Stanford Professor Tina Seeling, in her recent Ted talk, The Little Risks You can Take to Increase your Luck, discusses techniques she uses to improve her luck. One of her strategies is to write daily thank you notes to everyone she has met with that day. She does this because she knows that thank you notes she has received have changed and improved her opinion of others.
And there is further evidence that a thank you note is more than worth your time. In the study, “Undervaluing Gratitude: Expressers Misunderstand the Consequences of Showing Appreciation,” published in the journal Psychological Science, the researchers analyzed both gratitude givers and receivers. They concluded that the gratitude givers “systematically undervalue its positive impact on recipients in a way that could keep people from expressing gratitude more often in everyday life.” What this means is that people don’t typically say “thank you” as often as they should to improve their and others overall well-being.
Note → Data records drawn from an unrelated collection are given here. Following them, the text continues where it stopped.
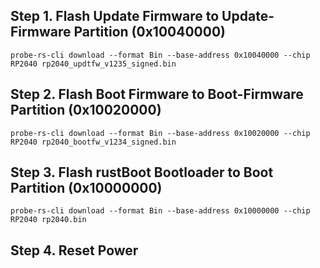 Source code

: 
## Step 1. Flash Update Firmware to Update-Firmware Partition (0x10040000)
	
 ```probe-rs-cli download --format Bin --base-address 0x10040000 --chip RP2040 rp2040_updtfw_v1235_signed.bin```

## Step 2. Flash Boot Firmware to Boot-Firmware Partition (0x10020000)
	
 ```probe-rs-cli download --format Bin --base-address 0x10020000 --chip RP2040 rp2040_bootfw_v1234_signed.bin```

## Step 3. Flash rustBoot Bootloader to Boot Partition (0x10000000)

 ```probe-rs-cli download --format Bin --base-address 0x10000000 --chip RP2040 rp2040.bin```

## Step 4. Reset Power
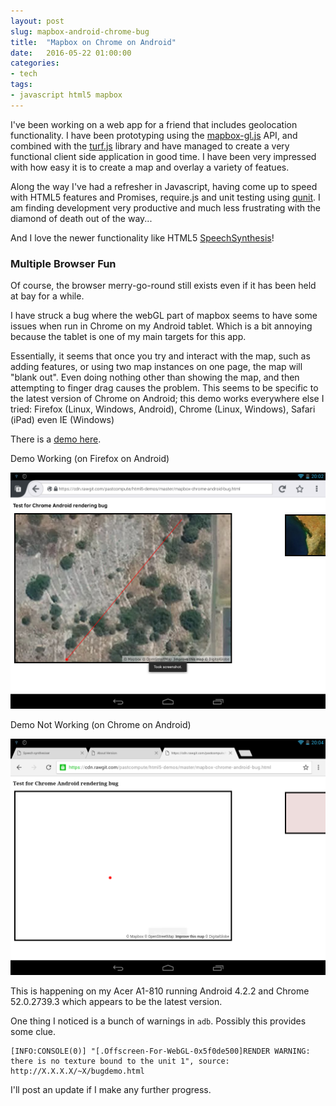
 ```yaml
---
layout: post
slug: mapbox-android-chrome-bug
title:  "Mapbox on Chrome on Android"
date:   2016-05-22 01:00:00
categories:
- tech
tags:
- javascript html5 mapbox
---
```


I've been working on a web app for a friend that includes geolocation functionality.
I have been prototyping using the [mapbox-gl.js](https://www.mapbox.com/mapbox-gl-js/api) API, and combined with the [turf.js](http://turfjs.org) library and have managed to create a very functional client side application in good time.
I have been very impressed with how easy it is to create a map and overlay a variety of featues.

Along the way I've had a refresher in Javascript, having come up to speed with HTML5 features and Promises, require.js and unit testing using [qunit](https://qunitjs.com). I am finding development very productive and much less frustrating with the diamond of death out of the way...

And I love the newer functionality like HTML5 [SpeechSynthesis](https://developer.mozilla.org/en-US/docs/Web/API/SpeechSynthesis)!

### Multiple Browser Fun

Of course, the browser merry-go-round still exists even if it has been held at bay for a while.

I have struck a bug where the webGL part of mapbox seems to have some issues when run in Chrome on my Android tablet. Which is a bit annoying because the tablet is one of my main targets for this app.

Essentially, it seems that once you try and interact with the map, such as adding features, or using two map instances on one page, the map will "blank out". Even doing nothing other than showing the map, and then attempting to finger drag causes the problem. This seems to be specific to the latest version of Chrome on Android; this demo works everywhere else I tried: Firefox (Linux, Windows, Android), Chrome (Linux, Windows), Safari (iPad) even IE (Windows)

There is a [demo here](https://pastcompute.github.io/html5-demos/).

Demo Working (on Firefox on Android)

<img src="/public/2016-05-22_19.54.30.png" alt="Not Working on Chrome" class="inline"/>

Demo Not Working (on Chrome on Android)

<img src="/public/2016-05-22_19.54.21.png" alt="Working on Firefox" class="inline"/>

This is happening on my Acer A1-810 running Android 4.2.2 and Chrome 52.0.2739.3 which appears to be the latest version.

One thing I noticed is a bunch of warnings in `adb`. Possibly this provides some clue.

```
[INFO:CONSOLE(0)] "[.Offscreen-For-WebGL-0x5f0de500]RENDER WARNING: there is no texture bound to the unit 1", source: http://X.X.X.X/~X/bugdemo.html
```

I'll post an update if I make any further progress.

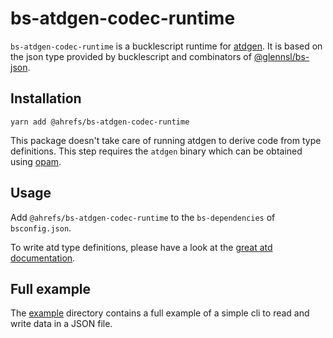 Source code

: # bs-atdgen-codec-runtime

`bs-atdgen-codec-runtime` is a bucklescript runtime for
[atdgen](https://github.com/mjambon/atd). It is based on the json type
provided by bucklescript and combinators of
[@glennsl/bs-json](https://github.com/glennsl/bs-json).

## Installation

```
yarn add @ahrefs/bs-atdgen-codec-runtime
```

This package doesn't take care of running atdgen to derive code from
type definitions. This step requires the `atdgen` binary which can be
obtained using [opam](https://opam.ocaml.org/).

## Usage

Add `@ahrefs/bs-atdgen-codec-runtime` to the `bs-dependencies` of
`bsconfig.json`.

To write atd type definitions, please have a look at the [great atd
documentation](https://atd.readthedocs.io/en/latest/).

## Full example

The [example](example) directory contains a full example of a simple
cli to read and write data in a JSON file.
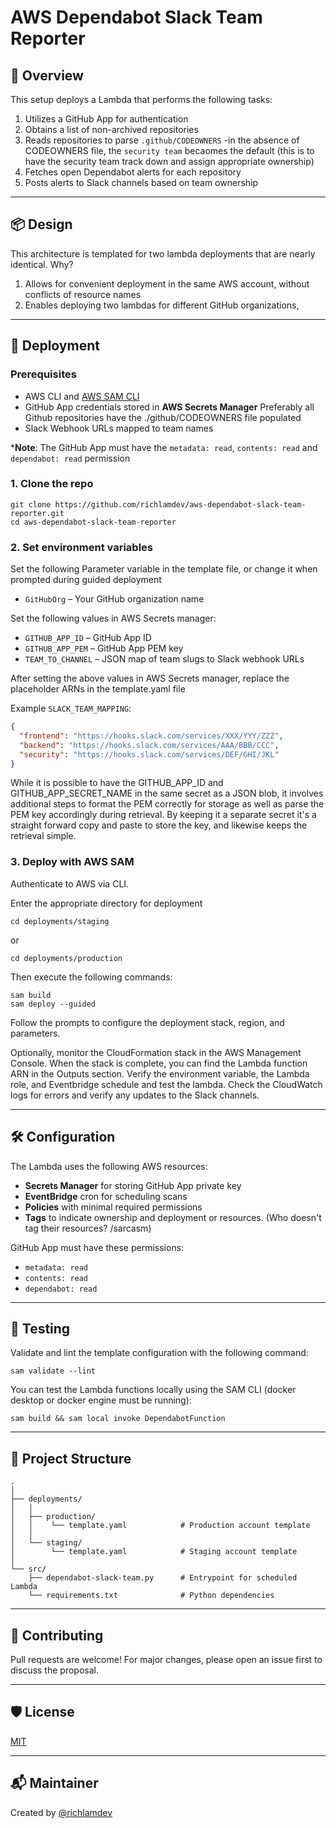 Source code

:# AWS Dependabot Slack Team Reporter

## 🧩 Overview

This setup deploys a Lambda that performs the following tasks:

1. Utilizes a GitHub App for authentication
2. Obtains a list of non-archived repositories
3. Reads repositories to parse `.github/CODEOWNERS`
    -in the absence of CODEOWNERS file, the `security team` becaomes the default
    (this is to have the security team track down and assign appropriate ownership)
4. Fetches open Dependabot alerts for each repository
5. Posts alerts to Slack channels based on team ownership

---

## 📦 Design

This architecture is templated for two lambda deployments that are nearly identical.  Why?

1. Allows for convenient deployment in the same AWS account, without conflicts of resource names
2. Enables deploying two lambdas for different GitHub organizations,

---

## 🚀 Deployment

### Prerequisites

- AWS CLI and [AWS SAM CLI](https://docs.aws.amazon.com/serverless-application-model/latest/developerguide/install-sam-cli.html)
- GitHub App credentials stored in **AWS Secrets Manager**
  Preferably all Github repositories have the ./github/CODEOWNERS file populated
- Slack Webhook URLs mapped to team names

***Note**: The GitHub App must have the `metadata: read`, `contents: read` and `dependabot: read` permission

### 1. Clone the repo

```
git clone https://github.com/richlamdev/aws-dependabot-slack-team-reporter.git
cd aws-dependabot-slack-team-reporter
```

### 2. Set environment variables

Set the following Parameter variable in the template file, or change it when prompted during guided deployment

- `GitHubOrg` – Your GitHub organization name

Set the following values in AWS Secrets manager:

- `GITHUB_APP_ID`   – GitHub App ID
- `GITHUB_APP_PEM`  – GitHub App PEM key
- `TEAM_TO_CHANNEL` – JSON map of team slugs to Slack webhook URLs

After setting the above values in AWS Secrets manager, replace the placeholder ARNs in the template.yaml file

Example `SLACK_TEAM_MAPPING`:

```json
{
  "frontend": "https://hooks.slack.com/services/XXX/YYY/ZZZ",
  "backend": "https://hooks.slack.com/services/AAA/BBB/CCC",
  "security": "https://hooks.slack.com/services/DEF/GHI/JKL"
}
```
While it is possible to have the GITHUB_APP_ID and GITHUB_APP_SECRET_NAME in the same secret as a JSON blob,
it involves additional steps to format the PEM correctly for storage as well as parse the PEM key accordingly
during retrieval.  By keeping it a separate secret it's a straight forward copy and paste to store the key,
and likewise keeps the retrieval simple.

### 3. Deploy with AWS SAM

Authenticate to AWS via CLI.

Enter the appropriate directory for deployment

```
cd deployments/staging
```

or

```
cd deployments/production
```

Then execute the following commands:
```
sam build
sam deploy --guided
```

Follow the prompts to configure the deployment stack, region, and parameters.

Optionally, monitor the CloudFormation stack in the AWS Management Console.
When the stack is complete, you can find the Lambda function ARN in the Outputs section.
Verify the environment variable, the Lambda role, and Eventbridge schedule and test the lambda.
Check the CloudWatch logs for errors and verify any updates to the Slack channels.

---

## 🛠️ Configuration

The Lambda uses the following AWS resources:

- **Secrets Manager** for storing GitHub App private key
- **EventBridge** cron for scheduling scans
- **Policies** with minimal required permissions
- **Tags** to indicate ownership and deployment or resources. (Who doesn't tag their resources? /sarcasm)

GitHub App must have these permissions:

- `metadata: read`
- `contents: read`
- `dependabot: read`

---

## 🧪 Testing

Validate and lint the template configuration with the following command:

```
sam validate --lint
```

You can test the Lambda functions locally using the SAM CLI (docker desktop or docker engine must be running):

```
sam build && sam local invoke DependabotFunction
```

---

## 📁 Project Structure

```
.
│
├── deployments/
│   │
│   ├── production/
│   │    └── template.yaml            # Production account template
│   │
│   └── staging/
│        └── template.yaml            # Staging account template
│
└── src/
    ├── dependabot-slack-team.py      # Entrypoint for scheduled Lambda
    └── requirements.txt              # Python dependencies
```

---

## 👥 Contributing

Pull requests are welcome! For major changes, please open an issue first to discuss the proposal.

---

## 🛡 License

[MIT](LICENSE)

---

## 📬 Maintainer

Created by [@richlamdev](https://github.com/richlamdev)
Although some kind of thank you better than none, a handwritten note does something that quicker thank you’s do not. It shows you have taken extra steps and that you really appreciate the gesture the meeting or the favor. In years past, after receiving gifts for birthdays or holidays, I would sit down and write ten or twenty notes in one day. I have terrible handwriting, so sometimes notes had to be written twice, but they always got done. When I was finished, I felt a sense of satisfaction, knowing I’d done the right thing.
So I’m committing to writing notes again. You should too. And we can both watch the outcome as we express heartfelt gratitude and help improve ourselves and the world in our own small way.